### Your objective
From first line to last, print the records exactly, but leave out the pictures.
────────────────────────────────────────
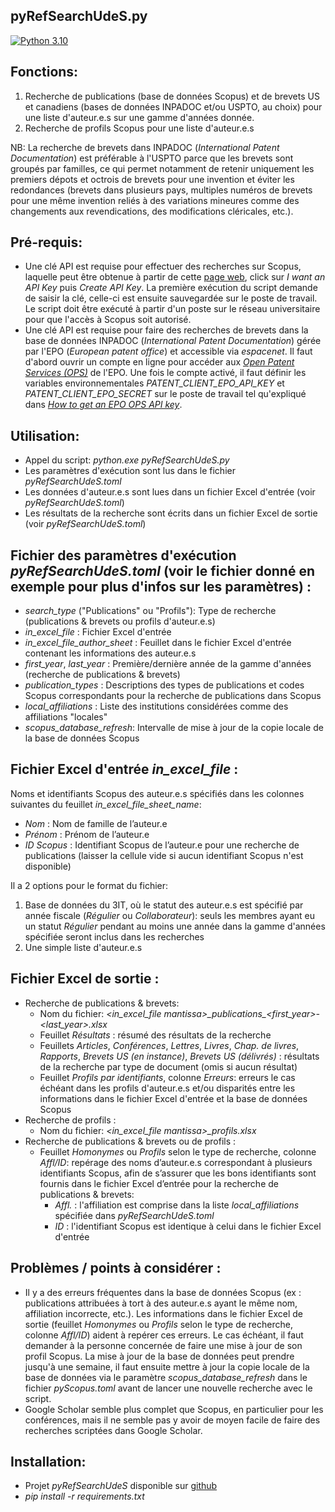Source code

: ## pyRefSearchUdeS.py

<!---Badges-->
[![Python 3.10](https://img.shields.io/badge/python-3.10+-blue.svg)](https://www.python.org/downloads/)

## Fonctions:
1) Recherche de publications (base de données Scopus) et de brevets US et canadiens
   (bases de données INPADOC et/ou USPTO, au choix) pour une liste d'auteur.e.s sur une
   gamme d'années donnée.
2) Recherche de profils Scopus pour une liste d'auteur.e.s

NB: La recherche de brevets dans INPADOC (*International Patent Documentation*) est
préférable à l'USPTO parce que les brevets sont groupés par familles, ce qui permet
notamment de retenir uniquement les premiers dépots et octrois de brevets pour une
invention et éviter les redondances (brevets dans plusieurs pays, multiples numéros
de brevets pour une même invention reliés à des variations mineures comme des changements
aux revendications, des modifications cléricales, etc.).

## Pré-requis:
- Une clé API est requise pour effectuer des recherches sur Scopus, laquelle peut être obtenue
  à partir de cette [page web](https://dev.elsevier.com/index.jsp), click sur *I want an API Key*
  puis *Create API Key*. La première exécution du script demande de saisir la clé,
  celle-ci est ensuite sauvegardée sur le poste de travail. Le script doit être exécuté
  à partir d'un poste sur le réseau universitaire pour que l'accès à Scopus soit autorisé.
- Une clé API est requise pour faire des recherches de brevets dans la base de données
  INPADOC (*International Patent Documentation*) gérée par l'EPO (*European
  patent office*) et accessible via *espacenet*. Il faut d'abord ouvrir un compte en ligne pour accéder aux
  [*Open Patent Services (OPS)*](https://developers.epo.org/user/register) de l'EPO. Une fois
  le compte activé, il faut définir les variables environnementales
  *PATENT_CLIENT_EPO_API_KEY* et *PATENT_CLIENT_EPO_SECRET* sur le poste de travail tel qu'expliqué dans
  [*How to get an EPO OPS API key*](https://patent-client.readthedocs.io/en/stable/getting_started.html).

## Utilisation:
- Appel du script: *python.exe pyRefSearchUdeS.py*
- Les paramètres d'exécution sont lus dans le fichier *pyRefSearchUdeS.toml*
- Les données d'auteur.e.s sont lues dans un fichier Excel d'entrée (voir *pyRefSearchUdeS.toml*)
- Les résultats de la recherche sont écrits dans un fichier Excel de sortie (voir *pyRefSearchUdeS.toml*)

## Fichier des paramètres d'exécution *pyRefSearchUdeS.toml* (voir le fichier donné en exemple pour plus d'infos sur les paramètres) :
- *search_type* ("Publications" ou "Profils"): Type de recherche (publications & brevets ou profils d'auteur.e.s)
- *in_excel_file* : Fichier Excel d'entrée
- *in_excel_file_author_sheet* : Feuillet dans le fichier Excel d'entrée contenant
  les informations des auteur.e.s
- *first_year*, *last_year* : Première/dernière année de la gamme d'années (recherche de
  publications & brevets)
- *publication_types* : Descriptions des types de publications et codes Scopus correspondants
  pour la recherche de publications dans Scopus
- *local_affiliations* : Liste des institutions considérées comme des affiliations "locales"
- *scopus_database_refresh*: Intervalle de mise à jour de la copie locale de la base de données Scopus

## Fichier Excel d'entrée *in_excel_file* :
Noms et identifiants Scopus des auteur.e.s spécifiés dans les colonnes
suivantes du feuillet *in_excel_file_sheet_name*:

- *Nom* : Nom de famille de l’auteur.e
- *Prénom* : Prénom de l’auteur.e
- *ID Scopus* : Identifiant Scopus de l’auteur.e pour une recherche de publications 
(laisser la cellule vide si aucun identifiant Scopus n'est disponible)

Il a 2 options pour le format du fichier:
1) Base de données du 3IT, où le statut des auteur.e.s est spécifié par année
   fiscale (*Régulier* ou *Collaborateur*): seuls les membres ayant eu un statut
   *Régulier* pendant au moins une année dans la gamme d'années spécifiée
   seront inclus dans les recherches
2) Une simple liste d'auteur.e.s


## Fichier Excel de sortie :
- Recherche de publications & brevets:
  - Nom du fichier: *\<in_excel_file mantissa\>\_publications\_\<first_year\>-\<last_year\>.xlsx*
  - Feuillet *Résultats* : résumé des résultats de la recherche
  - Feuillets *Articles*, *Conférences*, *Lettres*, *Livres*, *Chap. de livres*,
  *Rapports*, *Brevets US (en instance)*, *Brevets US (délivrés)* : résultats de la
  recherche par type de document (omis si aucun résultat)
  - Feuillet *Profils par identifiants*, colonne *Erreurs*: erreurs le cas échéant dans
  les profils d'auteur.e.s et/ou disparités entre les informations dans le fichier Excel
  d'entrée et la base de données Scopus
- Recherche de profils :
  - Nom du fichier: *\<in_excel_file mantissa\>\_profils.xlsx*
- Recherche de publications & brevets ou de profils :
  - Feuillet *Homonymes* ou *Profils* selon le type de recherche, colonne *Affl/ID*:
  repérage des noms d’auteur.e.s
  correspondant à plusieurs identifiants Scopus, afin de s’assurer que les bons
  identifiants sont fournis dans le fichier Excel d’entrée pour la recherche de
  publications & brevets:
    - *Affl.* : l'affiliation est comprise dans la liste *local_affiliations*
      spécifiée dans *pyRefSearchUdeS.toml*
    - *ID* : l'identifiant Scopus est identique à celui dans le fichier Excel d'entrée

## Problèmes / points à considérer :
- Il y a des erreurs fréquentes dans la base de données Scopus (ex : publications
  attribuées à tort à des auteur.e.s ayant le même nom, affiliation incorrecte, etc.). Les
  informations dans le fichier Excel de sortie (feuillet *Homonymes* ou
  *Profils* selon le type de recherche, colonne *Affl/ID*) aident à
  repérer ces erreurs. Le cas échéant, il faut demander à la personne concernée de faire
  une mise à jour de son profil Scopus. La mise à jour de la base de données peut prendre
  jusqu'à une semaine, il faut ensuite mettre à jour la copie locale de la base de données
  via le paramètre *scopus_database_refresh* dans le fichier *pyScopus.toml* avant
  de lancer une nouvelle recherche avec le script.
- Google Scholar semble plus complet que Scopus, en particulier pour les conférences,
  mais il ne semble pas y avoir de moyen facile de faire des recherches scriptées
  dans Google Scholar.

## Installation:
- Projet *pyRefSearchUdeS* disponible sur [github](https://github.com/pgcharetteUdeS/pyRefSearchUdeS)
- *pip install -r requirements.txt*
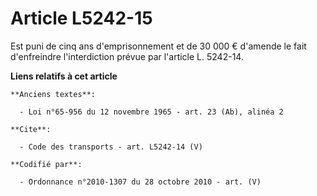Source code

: # Article L5242-15

Est puni de cinq ans d'emprisonnement et de 30 000 € d'amende le fait d'enfreindre l'interdiction prévue par l'article L.
5242-14.

**Liens relatifs à cet article**

	**Anciens textes**:

	  - Loi n°65-956 du 12 novembre 1965 - art. 23 (Ab), alinéa 2

	**Cite**:

	  - Code des transports - art. L5242-14 (V)

	**Codifié par**:

	  - Ordonnance n°2010-1307 du 28 octobre 2010 - art. (V)
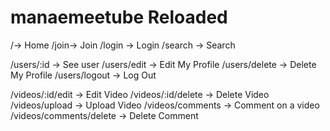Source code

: # manaemeetube Reloaded

/-> Home
/join-> Join
/login -> Login
/search -> Search

/users/:id -> See user
/users/edit -> Edit My Profile
/users/delete -> Delete My Profile
/users/logout -> Log Out

/videos/:id/edit -> Edit Video
/videos/:id/delete -> Delete Video
/videos/upload -> Upload Video
/videos/comments -> Comment on a video
/videos/comments/delete -> Delete Comment
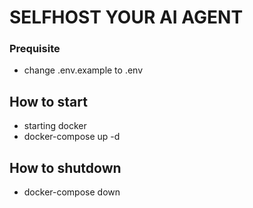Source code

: # SELFHOST YOUR AI AGENT

### Prequisite
- change .env.example to .env

## How to start 
- starting docker 
- docker-compose up -d

## How to shutdown 
- docker-compose down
────────────────────────────────────────
### Exercise result
Source code

: ## pyRefSearchUdeS.py

<!---Badges-->
[![Python 3.10](https://img.shields.io/badge/python-3.10+-blue.svg)](https://www.python.org/downloads/)

## Fonctions:
1) Recherche de publications (base de données Scopus) et de brevets US et canadiens
   (bases de données INPADOC et/ou USPTO, au choix) pour une liste d'auteur.e.s sur une
   gamme d'années donnée.
2) Recherche de profils Scopus pour une liste d'auteur.e.s

NB: La recherche de brevets dans INPADOC (*International Patent Documentation*) est
préférable à l'USPTO parce que les brevets sont groupés par familles, ce qui permet
notamment de retenir uniquement les premiers dépots et octrois de brevets pour une
invention et éviter les redondances (brevets dans plusieurs pays, multiples numéros
de brevets pour une même invention reliés à des variations mineures comme des changements
aux revendications, des modifications cléricales, etc.).

## Pré-requis:
- Une clé API est requise pour effectuer des recherches sur Scopus, laquelle peut être obtenue
  à partir de cette [page web](https://dev.elsevier.com/index.jsp), click sur *I want an API Key*
  puis *Create API Key*. La première exécution du script demande de saisir la clé,
  celle-ci est ensuite sauvegardée sur le poste de travail. Le script doit être exécuté
  à partir d'un poste sur le réseau universitaire pour que l'accès à Scopus soit autorisé.
- Une clé API est requise pour faire des recherches de brevets dans la base de données
  INPADOC (*International Patent Documentation*) gérée par l'EPO (*European
  patent office*) et accessible via *espacenet*. Il faut d'abord ouvrir un compte en ligne pour accéder aux
  [*Open Patent Services (OPS)*](https://developers.epo.org/user/register) de l'EPO. Une fois
  le compte activé, il faut définir les variables environnementales
  *PATENT_CLIENT_EPO_API_KEY* et *PATENT_CLIENT_EPO_SECRET* sur le poste de travail tel qu'expliqué dans
  [*How to get an EPO OPS API key*](https://patent-client.readthedocs.io/en/stable/getting_started.html).

## Utilisation:
- Appel du script: *python.exe pyRefSearchUdeS.py*
- Les paramètres d'exécution sont lus dans le fichier *pyRefSearchUdeS.toml*
- Les données d'auteur.e.s sont lues dans un fichier Excel d'entrée (voir *pyRefSearchUdeS.toml*)
- Les résultats de la recherche sont écrits dans un fichier Excel de sortie (voir *pyRefSearchUdeS.toml*)

## Fichier des paramètres d'exécution *pyRefSearchUdeS.toml* (voir le fichier donné en exemple pour plus d'infos sur les paramètres) :
- *search_type* ("Publications" ou "Profils"): Type de recherche (publications & brevets ou profils d'auteur.e.s)
- *in_excel_file* : Fichier Excel d'entrée
- *in_excel_file_author_sheet* : Feuillet dans le fichier Excel d'entrée contenant
  les informations des auteur.e.s
- *first_year*, *last_year* : Première/dernière année de la gamme d'années (recherche de
  publications & brevets)
- *publication_types* : Descriptions des types de publications et codes Scopus correspondants
  pour la recherche de publications dans Scopus
- *local_affiliations* : Liste des institutions considérées comme des affiliations "locales"
- *scopus_database_refresh*: Intervalle de mise à jour de la copie locale de la base de données Scopus

## Fichier Excel d'entrée *in_excel_file* :
Noms et identifiants Scopus des auteur.e.s spécifiés dans les colonnes
suivantes du feuillet *in_excel_file_sheet_name*:

- *Nom* : Nom de famille de l’auteur.e
- *Prénom* : Prénom de l’auteur.e
- *ID Scopus* : Identifiant Scopus de l’auteur.e pour une recherche de publications 
(laisser la cellule vide si aucun identifiant Scopus n'est disponible)

Il a 2 options pour le format du fichier:
1) Base de données du 3IT, où le statut des auteur.e.s est spécifié par année
   fiscale (*Régulier* ou *Collaborateur*): seuls les membres ayant eu un statut
   *Régulier* pendant au moins une année dans la gamme d'années spécifiée
   seront inclus dans les recherches
2) Une simple liste d'auteur.e.s


## Fichier Excel de sortie :
- Recherche de publications & brevets:
  - Nom du fichier: *\<in_excel_file mantissa\>\_publications\_\<first_year\>-\<last_year\>.xlsx*
  - Feuillet *Résultats* : résumé des résultats de la recherche
  - Feuillets *Articles*, *Conférences*, *Lettres*, *Livres*, *Chap. de livres*,
  *Rapports*, *Brevets US (en instance)*, *Brevets US (délivrés)* : résultats de la
  recherche par type de document (omis si aucun résultat)
  - Feuillet *Profils par identifiants*, colonne *Erreurs*: erreurs le cas échéant dans
  les profils d'auteur.e.s et/ou disparités entre les informations dans le fichier Excel
  d'entrée et la base de données Scopus
- Recherche de profils :
  - Nom du fichier: *\<in_excel_file mantissa\>\_profils.xlsx*
- Recherche de publications & brevets ou de profils :
  - Feuillet *Homonymes* ou *Profils* selon le type de recherche, colonne *Affl/ID*:
  repérage des noms d’auteur.e.s
  correspondant à plusieurs identifiants Scopus, afin de s’assurer que les bons
  identifiants sont fournis dans le fichier Excel d’entrée pour la recherche de
  publications & brevets:
    - *Affl.* : l'affiliation est comprise dans la liste *local_affiliations*
      spécifiée dans *pyRefSearchUdeS.toml*
    - *ID* : l'identifiant Scopus est identique à celui dans le fichier Excel d'entrée

## Problèmes / points à considérer :
- Il y a des erreurs fréquentes dans la base de données Scopus (ex : publications
  attribuées à tort à des auteur.e.s ayant le même nom, affiliation incorrecte, etc.). Les
  informations dans le fichier Excel de sortie (feuillet *Homonymes* ou
  *Profils* selon le type de recherche, colonne *Affl/ID*) aident à
  repérer ces erreurs. Le cas échéant, il faut demander à la personne concernée de faire
  une mise à jour de son profil Scopus. La mise à jour de la base de données peut prendre
  jusqu'à une semaine, il faut ensuite mettre à jour la copie locale de la base de données
  via le paramètre *scopus_database_refresh* dans le fichier *pyScopus.toml* avant
  de lancer une nouvelle recherche avec le script.
- Google Scholar semble plus complet que Scopus, en particulier pour les conférences,
  mais il ne semble pas y avoir de moyen facile de faire des recherches scriptées
  dans Google Scholar.

## Installation:
- Projet *pyRefSearchUdeS* disponible sur [github](https://github.com/pgcharetteUdeS/pyRefSearchUdeS)
- *pip install -r requirements.txt*
Source code

: # Article L5242-15

Est puni de cinq ans d'emprisonnement et de 30 000 € d'amende le fait d'enfreindre l'interdiction prévue par l'article L.
5242-14.

**Liens relatifs à cet article**

	**Anciens textes**:

	  - Loi n°65-956 du 12 novembre 1965 - art. 23 (Ab), alinéa 2

	**Cite**:

	  - Code des transports - art. L5242-14 (V)

	**Codifié par**:

	  - Ordonnance n°2010-1307 du 28 octobre 2010 - art. (V)
Source code

: # manaemeetube Reloaded

/-> Home
/join-> Join
/login -> Login
/search -> Search

/users/:id -> See user
/users/edit -> Edit My Profile
/users/delete -> Delete My Profile
/users/logout -> Log Out

/videos/:id/edit -> Edit Video
/videos/:id/delete -> Delete Video
/videos/upload -> Upload Video
/videos/comments -> Comment on a video
/videos/comments/delete -> Delete Comment
Source code

: # SELFHOST YOUR AI AGENT

### Prequisite
- change .env.example to .env

## How to start 
- starting docker 
- docker-compose up -d

## How to shutdown 
- docker-compose down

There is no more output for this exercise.